[Libre-soc-dev] SVP64 Vectorised add-carry => big int add
Jacob Lifshay
programmerjake at gmail.com
Wed Apr 13 02:25:22 BST 2022
On Tue, Apr 12, 2022, 17:20 lkcl <luke.leighton at gmail.com> wrote:
>
>
> On April 12, 2022 4:00:25 AM UTC, Jacob Lifshay <programmerjake at gmail.com>
> wrote:
>
> >See table 2 in:
> >
> http://www.intel.com/content/dam/www/public/us/en/documents/white-papers/ia-large-integer-arithmetic-paper.pdf
> >for an example of why two separate carry chains are needed...the
> >example
> >algorithm they use is 512-bit multiplication.
>
> making sure there some notes from the meeting tonight: it occurred to me
> that for these bigint computations, div and mul, it is a false assumption
> that it is absolutely necessary to have and to use 64 bit to create or
> synthesise 128 bit from src or dest by messing about with multiple
> instruction sequences.
>
sorry, that doesn't work with div and mul, because at the low-size end of
the hierarchy of multiplication/division algorithms, the algorithms are
O(n^2) operations, so if you make each operation handle half as many bits
but have twice the throughput (what you'd get with vectors of 32-bit ops
rather than 64-bit assuming simd units are still the same total size) you
still run twice as slow because you run 4x as many ops at just 2x the
throughput. 512-bits is small enough that the most efficient division
algorithm is probably Knuth's Algorithm D (with modifications from the
exercises section of his book) which is O(n^2) and uses 2N-by-N-bit
div/rem, which is why I wanted us to add a 128-bit-by-64-bit div op (would
be 3-in 1-out) -- i consider that a 64-bit op.

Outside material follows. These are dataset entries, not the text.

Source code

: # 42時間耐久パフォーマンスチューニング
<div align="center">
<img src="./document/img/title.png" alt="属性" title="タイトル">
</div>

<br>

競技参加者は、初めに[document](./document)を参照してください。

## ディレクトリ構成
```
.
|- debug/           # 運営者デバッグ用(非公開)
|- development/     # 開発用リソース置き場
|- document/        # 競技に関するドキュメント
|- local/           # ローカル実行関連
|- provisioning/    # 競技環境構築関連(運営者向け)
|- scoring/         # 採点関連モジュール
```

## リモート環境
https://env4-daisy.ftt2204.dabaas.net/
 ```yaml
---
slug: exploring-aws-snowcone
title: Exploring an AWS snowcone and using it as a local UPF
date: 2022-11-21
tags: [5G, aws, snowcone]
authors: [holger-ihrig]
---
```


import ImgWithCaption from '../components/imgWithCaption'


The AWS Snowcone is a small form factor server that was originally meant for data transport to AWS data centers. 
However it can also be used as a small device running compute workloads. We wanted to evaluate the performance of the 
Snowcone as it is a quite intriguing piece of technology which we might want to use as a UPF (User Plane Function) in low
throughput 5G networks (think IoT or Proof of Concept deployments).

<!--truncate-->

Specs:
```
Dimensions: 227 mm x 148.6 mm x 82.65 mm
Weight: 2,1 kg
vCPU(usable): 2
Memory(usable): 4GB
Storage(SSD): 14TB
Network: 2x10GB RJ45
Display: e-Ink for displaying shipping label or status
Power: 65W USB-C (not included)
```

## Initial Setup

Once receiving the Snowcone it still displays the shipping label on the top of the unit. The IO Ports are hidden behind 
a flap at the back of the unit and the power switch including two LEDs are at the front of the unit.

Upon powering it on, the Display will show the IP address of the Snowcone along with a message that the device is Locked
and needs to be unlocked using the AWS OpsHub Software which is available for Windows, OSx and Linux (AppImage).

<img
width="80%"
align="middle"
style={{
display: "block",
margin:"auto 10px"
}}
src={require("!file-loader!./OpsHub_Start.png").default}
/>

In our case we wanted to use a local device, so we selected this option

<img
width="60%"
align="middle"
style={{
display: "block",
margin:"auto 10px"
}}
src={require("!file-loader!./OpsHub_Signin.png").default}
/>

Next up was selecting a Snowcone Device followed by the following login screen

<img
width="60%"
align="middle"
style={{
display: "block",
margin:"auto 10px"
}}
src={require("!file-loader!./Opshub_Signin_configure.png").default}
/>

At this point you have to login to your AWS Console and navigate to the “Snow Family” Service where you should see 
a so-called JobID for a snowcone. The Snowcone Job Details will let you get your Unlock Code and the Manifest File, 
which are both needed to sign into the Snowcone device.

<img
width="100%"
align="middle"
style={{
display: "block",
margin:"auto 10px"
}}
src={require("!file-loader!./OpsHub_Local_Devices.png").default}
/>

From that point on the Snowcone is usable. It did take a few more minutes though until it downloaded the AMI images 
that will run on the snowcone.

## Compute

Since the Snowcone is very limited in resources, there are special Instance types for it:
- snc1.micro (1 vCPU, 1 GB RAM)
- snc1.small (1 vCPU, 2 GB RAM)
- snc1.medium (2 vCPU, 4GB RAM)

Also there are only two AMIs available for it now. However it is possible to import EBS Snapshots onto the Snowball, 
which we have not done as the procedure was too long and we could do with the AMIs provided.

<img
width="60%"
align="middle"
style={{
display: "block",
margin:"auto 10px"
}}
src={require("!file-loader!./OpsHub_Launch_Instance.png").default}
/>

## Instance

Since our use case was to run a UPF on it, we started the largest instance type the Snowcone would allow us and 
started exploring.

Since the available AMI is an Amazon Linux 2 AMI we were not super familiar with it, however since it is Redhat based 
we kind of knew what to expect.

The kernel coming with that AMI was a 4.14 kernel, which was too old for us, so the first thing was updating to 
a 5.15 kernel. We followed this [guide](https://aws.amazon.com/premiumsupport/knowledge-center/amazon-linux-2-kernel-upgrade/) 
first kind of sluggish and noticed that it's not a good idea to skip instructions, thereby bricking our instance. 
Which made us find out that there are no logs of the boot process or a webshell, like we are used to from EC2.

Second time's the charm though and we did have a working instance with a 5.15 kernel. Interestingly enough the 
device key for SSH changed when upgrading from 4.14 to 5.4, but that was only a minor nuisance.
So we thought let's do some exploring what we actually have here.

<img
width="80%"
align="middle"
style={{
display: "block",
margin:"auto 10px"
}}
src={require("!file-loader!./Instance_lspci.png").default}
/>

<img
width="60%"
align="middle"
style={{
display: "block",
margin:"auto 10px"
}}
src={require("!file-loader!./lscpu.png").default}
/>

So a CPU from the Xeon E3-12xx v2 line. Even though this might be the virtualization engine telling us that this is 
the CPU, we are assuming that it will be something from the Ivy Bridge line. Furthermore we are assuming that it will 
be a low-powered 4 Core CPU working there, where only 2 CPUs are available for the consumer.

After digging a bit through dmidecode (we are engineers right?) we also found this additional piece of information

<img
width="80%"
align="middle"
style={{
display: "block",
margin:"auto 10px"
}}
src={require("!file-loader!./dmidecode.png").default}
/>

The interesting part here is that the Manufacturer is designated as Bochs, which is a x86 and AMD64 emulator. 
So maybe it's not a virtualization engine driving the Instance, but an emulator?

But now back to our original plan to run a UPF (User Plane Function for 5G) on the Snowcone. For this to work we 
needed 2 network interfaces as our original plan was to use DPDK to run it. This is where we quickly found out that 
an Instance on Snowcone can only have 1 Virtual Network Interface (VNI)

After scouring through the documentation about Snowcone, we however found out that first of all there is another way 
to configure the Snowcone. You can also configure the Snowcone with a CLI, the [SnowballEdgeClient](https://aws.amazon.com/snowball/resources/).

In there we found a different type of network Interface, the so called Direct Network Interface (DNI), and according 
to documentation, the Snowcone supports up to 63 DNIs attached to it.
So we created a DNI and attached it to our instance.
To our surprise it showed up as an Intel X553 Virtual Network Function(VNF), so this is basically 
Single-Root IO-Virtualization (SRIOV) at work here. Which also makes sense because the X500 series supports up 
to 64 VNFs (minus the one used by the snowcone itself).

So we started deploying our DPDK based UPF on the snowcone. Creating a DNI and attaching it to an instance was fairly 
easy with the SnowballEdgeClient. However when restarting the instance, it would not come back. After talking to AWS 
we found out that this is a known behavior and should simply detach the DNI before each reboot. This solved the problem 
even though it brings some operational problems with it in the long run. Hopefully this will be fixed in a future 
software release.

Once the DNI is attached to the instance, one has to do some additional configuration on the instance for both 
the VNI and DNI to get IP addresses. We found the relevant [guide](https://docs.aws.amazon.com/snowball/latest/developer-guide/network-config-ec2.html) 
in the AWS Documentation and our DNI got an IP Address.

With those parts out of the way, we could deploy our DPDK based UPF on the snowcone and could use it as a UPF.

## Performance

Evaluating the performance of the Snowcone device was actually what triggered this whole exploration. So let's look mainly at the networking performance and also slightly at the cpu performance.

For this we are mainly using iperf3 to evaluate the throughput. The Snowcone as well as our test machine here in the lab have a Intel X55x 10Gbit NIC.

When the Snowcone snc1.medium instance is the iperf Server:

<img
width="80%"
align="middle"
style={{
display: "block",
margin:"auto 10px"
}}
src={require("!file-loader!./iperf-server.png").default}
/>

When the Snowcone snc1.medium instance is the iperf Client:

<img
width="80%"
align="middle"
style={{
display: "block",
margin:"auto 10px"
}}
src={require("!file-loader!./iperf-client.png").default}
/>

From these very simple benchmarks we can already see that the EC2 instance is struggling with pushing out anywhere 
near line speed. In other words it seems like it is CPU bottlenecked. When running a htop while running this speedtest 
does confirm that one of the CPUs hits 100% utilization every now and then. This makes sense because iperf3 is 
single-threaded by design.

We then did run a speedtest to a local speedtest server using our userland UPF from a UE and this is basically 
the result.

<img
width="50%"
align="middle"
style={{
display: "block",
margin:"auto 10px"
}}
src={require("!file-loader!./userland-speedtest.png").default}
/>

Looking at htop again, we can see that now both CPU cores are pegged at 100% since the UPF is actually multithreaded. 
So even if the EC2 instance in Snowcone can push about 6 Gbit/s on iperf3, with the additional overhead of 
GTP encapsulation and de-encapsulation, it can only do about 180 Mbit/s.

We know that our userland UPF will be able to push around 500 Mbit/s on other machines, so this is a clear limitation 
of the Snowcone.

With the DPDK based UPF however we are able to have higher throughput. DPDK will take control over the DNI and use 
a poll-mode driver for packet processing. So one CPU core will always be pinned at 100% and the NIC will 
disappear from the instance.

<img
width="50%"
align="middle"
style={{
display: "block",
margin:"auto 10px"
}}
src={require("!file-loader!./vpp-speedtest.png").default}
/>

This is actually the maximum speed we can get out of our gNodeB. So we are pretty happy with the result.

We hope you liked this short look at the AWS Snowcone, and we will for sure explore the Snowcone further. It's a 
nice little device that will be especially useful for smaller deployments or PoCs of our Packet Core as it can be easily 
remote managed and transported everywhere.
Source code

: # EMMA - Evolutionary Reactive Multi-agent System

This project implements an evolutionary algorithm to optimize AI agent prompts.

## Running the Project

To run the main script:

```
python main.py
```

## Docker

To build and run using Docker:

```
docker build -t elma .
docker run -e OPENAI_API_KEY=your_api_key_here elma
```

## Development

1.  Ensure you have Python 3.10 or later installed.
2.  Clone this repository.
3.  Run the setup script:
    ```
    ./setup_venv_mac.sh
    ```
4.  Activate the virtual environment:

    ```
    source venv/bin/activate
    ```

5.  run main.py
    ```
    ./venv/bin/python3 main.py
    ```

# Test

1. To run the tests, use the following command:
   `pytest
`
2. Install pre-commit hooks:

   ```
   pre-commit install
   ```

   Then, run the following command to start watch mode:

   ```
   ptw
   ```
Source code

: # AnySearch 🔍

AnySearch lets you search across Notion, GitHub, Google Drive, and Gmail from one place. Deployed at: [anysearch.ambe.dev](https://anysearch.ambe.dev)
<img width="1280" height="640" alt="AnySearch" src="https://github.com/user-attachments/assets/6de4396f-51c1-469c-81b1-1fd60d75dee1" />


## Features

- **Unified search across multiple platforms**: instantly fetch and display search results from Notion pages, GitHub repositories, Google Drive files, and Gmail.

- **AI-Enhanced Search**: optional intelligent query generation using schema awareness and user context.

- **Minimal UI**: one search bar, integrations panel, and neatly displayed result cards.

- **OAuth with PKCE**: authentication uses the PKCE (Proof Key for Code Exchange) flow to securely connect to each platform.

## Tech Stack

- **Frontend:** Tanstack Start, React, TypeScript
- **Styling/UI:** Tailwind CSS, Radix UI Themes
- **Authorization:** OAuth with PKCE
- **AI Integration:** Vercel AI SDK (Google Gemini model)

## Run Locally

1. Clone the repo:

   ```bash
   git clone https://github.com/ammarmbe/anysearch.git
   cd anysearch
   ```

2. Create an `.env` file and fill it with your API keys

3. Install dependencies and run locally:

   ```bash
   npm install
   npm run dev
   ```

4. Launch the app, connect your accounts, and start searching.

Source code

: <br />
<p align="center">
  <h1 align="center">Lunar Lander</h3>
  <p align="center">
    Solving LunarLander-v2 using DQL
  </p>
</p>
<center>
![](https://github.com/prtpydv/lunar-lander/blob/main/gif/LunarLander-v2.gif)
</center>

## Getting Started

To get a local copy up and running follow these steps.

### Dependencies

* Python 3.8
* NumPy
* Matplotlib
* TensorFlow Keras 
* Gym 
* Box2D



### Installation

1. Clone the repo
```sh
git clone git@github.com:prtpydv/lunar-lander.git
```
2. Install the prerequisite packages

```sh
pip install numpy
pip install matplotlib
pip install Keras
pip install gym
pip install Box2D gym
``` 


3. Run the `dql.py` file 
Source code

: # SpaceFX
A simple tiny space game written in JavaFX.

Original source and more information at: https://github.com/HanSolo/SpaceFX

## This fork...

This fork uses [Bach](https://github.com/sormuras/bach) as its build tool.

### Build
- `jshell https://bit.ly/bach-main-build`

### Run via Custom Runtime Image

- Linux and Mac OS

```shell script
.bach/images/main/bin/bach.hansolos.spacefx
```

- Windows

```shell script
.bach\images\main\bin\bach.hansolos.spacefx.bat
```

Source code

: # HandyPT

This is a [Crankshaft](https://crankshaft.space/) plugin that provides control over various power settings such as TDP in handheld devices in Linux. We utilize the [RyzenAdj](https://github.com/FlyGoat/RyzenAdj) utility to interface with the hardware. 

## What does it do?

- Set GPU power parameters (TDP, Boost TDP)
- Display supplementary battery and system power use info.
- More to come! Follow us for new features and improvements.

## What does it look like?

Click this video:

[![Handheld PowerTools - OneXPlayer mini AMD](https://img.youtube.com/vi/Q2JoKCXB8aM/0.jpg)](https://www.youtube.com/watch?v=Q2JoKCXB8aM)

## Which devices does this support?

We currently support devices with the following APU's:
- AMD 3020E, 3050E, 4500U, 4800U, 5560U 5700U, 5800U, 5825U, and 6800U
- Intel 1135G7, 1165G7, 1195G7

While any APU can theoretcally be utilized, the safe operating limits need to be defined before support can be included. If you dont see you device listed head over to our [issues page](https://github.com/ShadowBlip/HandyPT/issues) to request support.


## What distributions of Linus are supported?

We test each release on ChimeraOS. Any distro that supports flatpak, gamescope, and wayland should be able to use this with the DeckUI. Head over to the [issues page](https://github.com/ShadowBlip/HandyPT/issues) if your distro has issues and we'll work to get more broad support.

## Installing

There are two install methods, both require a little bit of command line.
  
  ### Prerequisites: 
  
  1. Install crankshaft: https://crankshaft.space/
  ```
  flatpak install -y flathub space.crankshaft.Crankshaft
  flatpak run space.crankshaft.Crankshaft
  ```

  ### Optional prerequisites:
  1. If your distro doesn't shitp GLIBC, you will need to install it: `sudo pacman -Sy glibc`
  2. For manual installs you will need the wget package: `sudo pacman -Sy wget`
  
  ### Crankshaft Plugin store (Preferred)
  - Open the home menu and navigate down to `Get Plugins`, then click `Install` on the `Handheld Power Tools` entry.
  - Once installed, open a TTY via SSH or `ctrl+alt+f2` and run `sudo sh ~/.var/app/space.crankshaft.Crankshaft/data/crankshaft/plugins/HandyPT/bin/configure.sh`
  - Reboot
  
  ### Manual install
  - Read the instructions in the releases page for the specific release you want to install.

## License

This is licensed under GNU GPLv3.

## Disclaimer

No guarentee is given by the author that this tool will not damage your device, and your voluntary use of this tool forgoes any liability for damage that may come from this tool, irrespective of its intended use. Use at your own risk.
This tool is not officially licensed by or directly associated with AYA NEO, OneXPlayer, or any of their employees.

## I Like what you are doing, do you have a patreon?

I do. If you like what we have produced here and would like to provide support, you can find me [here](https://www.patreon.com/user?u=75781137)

an oversimplified version of the knuth algorithm d with 32-bit words is:
void div(uint32_t *n, uint32_t *d, uint32_t* q, int n_bytes, int d_bytes) {
// assumes d[0] != 0, also n, d, and q have their most-significant-word
in index 0
int q_bytes = n_bytes - d_bytes;
for(int i = 0; i < q_bytes / sizeof(n[0]); i++) {
// calculate guess for quotient word
q[i] = (((uint64_t)n[i] << 32) + n[i + 1]) / d[0];
// n -= q[i] * d
uint32_t carry = 0, carry2 = 0;
for(int j = d_bytes / sizeof(d[0]) - 1; j >= 0; j--) {
uint64_t v = (uint64_t)q[i] * d[j] + carry;
carry = v >> 32;
v = (uint32_t)v;
v = n[i + j] - v + carry2;
carry2 = v >> 32; // either ~0 or 0
n[i + j] = v;
}
// fixup if carry2 != 0
}
// now remainder is in n and quotient is in q
}
if you switch to 64-bit words, both inner and outer loops loop half as many
times, giving 2x speedup assuming 64-bit ops are twice as slow as 32-bit
ops. having special carry logic just makes the inner loop not change its
speed, the outer loop still changes to be twice as slow with 32-bit ops
rather than 64-bit since it needs twice as many iterations since each word
division only gives half as many bits in the result, needing twice as many
word divisions to get the full quotient.